Holding me in her arms, my godmother demanded that I be named Joan of Arc. She was a revolutionary, you see, like many of the other young people dancing that dawn. Styling themselves freedom fighters, frequently forced to go underground for their political activities against the British Empire, when they were not in jail they spent an inordinate amount of time dancing the rumba, the tango, and the fox-trot, and hoping the British departure from India was imminent.
My parents lived in New Delhi, the brand-new capital designed by Lutyens for a British Empire destined to last forever, but in barely 20 years the empire was already looking rocky, and my parents were providing sanctuary to so many Indian nationalists on the dodge from the police that an elite of freedom fighters across the subcontinent knew my parents' home as Absconders' Paradise.
On the morning I was born, a consensus of opinion in Absconders' Paradise held that Joan of Arc lacked an Indian resonance. And so I was named Gita, or "song." As in Song of Freedom, you understand, because it was the 1940s, and it seemed freedom was finally at hand. Their choice of name showed a premature optimism. Exactly three weeks later six armed constables arrived at Absconders' Paradise, manacled my father, and took him off to jail.
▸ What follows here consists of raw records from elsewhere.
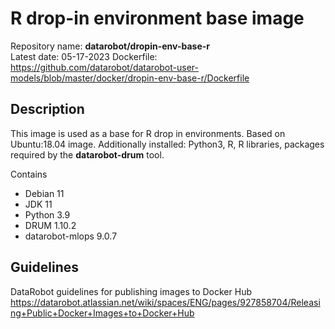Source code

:# R drop-in environment base image
Repository name: **datarobot/dropin-env-base-r**  
Latest date: 05-17-2023
Dockerfile: https://github.com/datarobot/datarobot-user-models/blob/master/docker/dropin-env-base-r/Dockerfile

## Description
This image is used as a base for R drop in environments.
Based on Ubuntu:18.04 image. Additionally installed: Python3, R, R libraries, packages required by the **datarobot-drum** tool.

Contains
* Debian 11
* JDK 11
* Python 3.9
* DRUM 1.10.2
* datarobot-mlops 9.0.7

## Guidelines
DataRobot guidelines for publishing images to Docker Hub
https://datarobot.atlassian.net/wiki/spaces/ENG/pages/927858704/Releasing+Public+Docker+Images+to+Docker+Hub
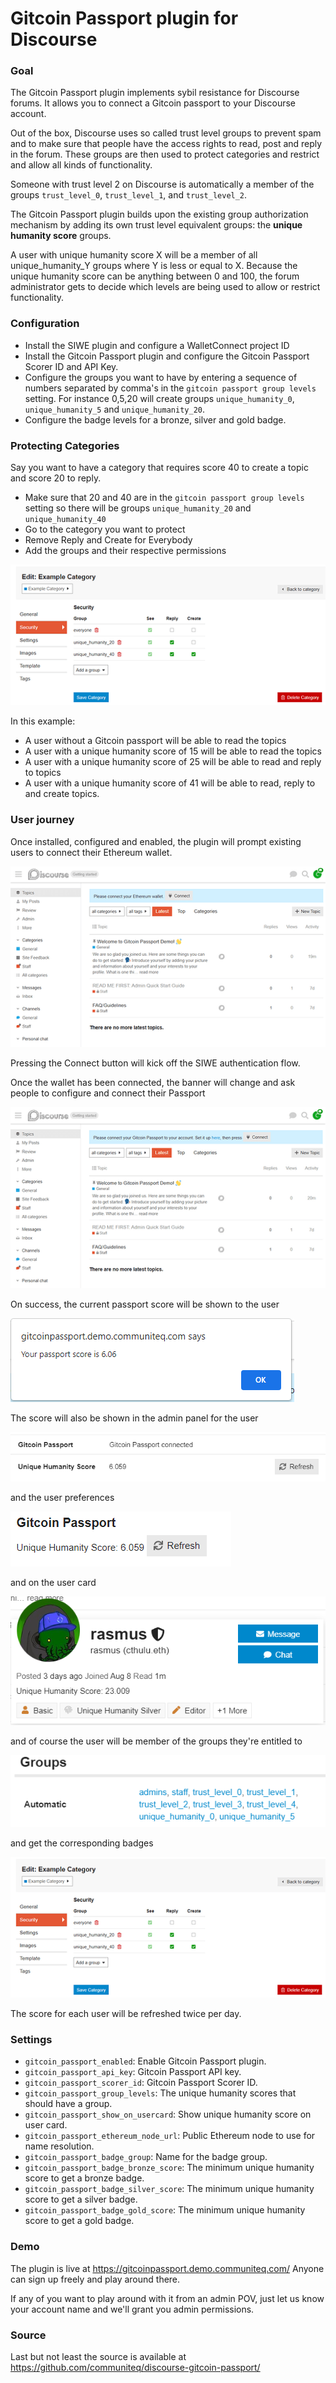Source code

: # Gitcoin Passport plugin for Discourse

### Goal

The Gitcoin Passport plugin implements sybil resistance for Discourse forums.
It allows you to connect a Gitcoin passport to your Discourse account.

Out of the box, Discourse uses so called trust level groups to prevent spam and to make sure that people have the access rights to read, post and reply in the forum. These groups are then used to protect categories and restrict and allow all kinds of functionality.

Someone with trust level 2 on Discourse is automatically a member of the groups `trust_level_0`, `trust_level_1`,  and `trust_level_2`.

The Gitcoin Passport plugin builds upon the existing group authorization mechanism by adding its own trust level equivalent groups: the **unique humanity score** groups.

A user with unique humanity score X will be a member of all unique_humanity_Y groups where Y is less or equal to X. Because the unique humanity score can be anything between 0 and 100, the forum administrator gets to decide which levels are being used to allow or restrict functionality. 

### Configuration

* Install the SIWE plugin and configure a WalletConnect project ID
* Install the Gitcoin Passport plugin and configure the Gitcoin Passport Scorer ID and API Key.
* Configure the groups you want to have by entering a sequence of numbers separated by comma's in the `gitcoin passport group levels` setting. For instance 0,5,20 will create groups `unique_humanity_0`, `unique_humanity_5` and `unique_humanity_20`.
* Configure the badge levels for a bronze, silver and gold badge.

### Protecting Categories

Say you want to have a category that requires score 40 to create a topic and score 20 to reply. 

* Make sure that 20 and 40 are in the `gitcoin passport group levels` setting so there will be groups `unique_humanity_20` and `unique_humanity_40`
* Go to the category you want to protect
* Remove Reply and Create for Everybody
* Add the groups and their respective permissions

![category settings](https://raw.githubusercontent.com/communiteq/discourse-gitcoin-passport/98b7dba221b4ef9fa4c631f0e754977f56ed2223/img/passport1.png)

In this example:
* A user without a Gitcoin passport will be able to read the topics
* A user with a unique humanity score of 15 will be able to read the topics
* A user with a unique humanity score of 25 will be able to read and reply to topics
* A user with a unique humanity score of 41 will be able to read, reply to and create topics.

### User journey

Once installed, configured and enabled, the plugin will prompt existing users to connect their Ethereum wallet.

![connect wallet](https://raw.githubusercontent.com/communiteq/discourse-gitcoin-passport/98b7dba221b4ef9fa4c631f0e754977f56ed2223/img/passport2.png)

Pressing the Connect button will kick off the SIWE authentication flow.

Once the wallet has been connected, the banner will change and ask people to configure and connect their Passport

![connect passport](https://raw.githubusercontent.com/communiteq/discourse-gitcoin-passport/98b7dba221b4ef9fa4c631f0e754977f56ed2223/img/passport3.png)

On success, the current passport score will be shown to the user

![score popup](https://raw.githubusercontent.com/communiteq/discourse-gitcoin-passport/98b7dba221b4ef9fa4c631f0e754977f56ed2223/img/passport4.png)

The score will also be shown in the admin panel for the user

![score admin](https://raw.githubusercontent.com/communiteq/discourse-gitcoin-passport/98b7dba221b4ef9fa4c631f0e754977f56ed2223/img/passport5.png)


and the user preferences

![score user prefs](https://raw.githubusercontent.com/communiteq/discourse-gitcoin-passport/98b7dba221b4ef9fa4c631f0e754977f56ed2223/img/passport6.png)

and on the user card

![score user card](https://raw.githubusercontent.com/communiteq/discourse-gitcoin-passport/98b7dba221b4ef9fa4c631f0e754977f56ed2223/img/passport7.png)

and of course the user will be member of the groups they're entitled to

![group members](https://raw.githubusercontent.com/communiteq/discourse-gitcoin-passport/98b7dba221b4ef9fa4c631f0e754977f56ed2223/img/passport8.png)

and get the corresponding badges

![badges](https://raw.githubusercontent.com/communiteq/discourse-gitcoin-passport/98b7dba221b4ef9fa4c631f0e754977f56ed2223/img/passport1.png)


The score for each user will be refreshed twice per day.

### Settings

* `gitcoin_passport_enabled`: Enable Gitcoin Passport plugin.
* `gitcoin_passport_api_key`: Gitcoin Passport API key.
* `gitcoin_passport_scorer_id`: Gitcoin Passport Scorer ID.
* `gitcoin_passport_group_levels`: The unique humanity scores that should have a group.
* `gitcoin_passport_show_on_usercard`: Show unique humanity score on user card.
* `gitcoin_passport_ethereum_node_url`: Public Ethereum node to use for name resolution.
* `gitcoin_passport_badge_group`: Name for the badge group.
* `gitcoin_passport_badge_bronze_score`: The minimum unique humanity score to get a bronze badge.
* `gitcoin_passport_badge_silver_score`: The minimum unique humanity score to get a silver badge.
* `gitcoin_passport_badge_gold_score`: The minimum unique humanity score to get a gold badge.

### Demo

The plugin is live at https://gitcoinpassport.demo.communiteq.com/ Anyone can sign up freely and play around there.

If any of you want to play around with it from an admin POV, just let us know your account name 
and we'll grant you admin permissions.

### Source

Last but not least the source is available at https://github.com/communiteq/discourse-gitcoin-passport/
The handcuffs had to do with the pistols. A decade of Gandhian nonviolence had not dislodged the British from India. These ardent young nationalists, mostly still in their 20s and impatient for freedom, had acquired arms from sympathetic nationalist officers in the Indian army against the day when they might have to die on their feet rather than live on their knees. Indeed, a few years earlier my father's first cousin, a nineteen-year-old poet who had led the raid on the British Armory at Chittagong, died on the steps of the Armory in a volley of bullets rather than surrender, unaware that his wounded younger brother had already been captured.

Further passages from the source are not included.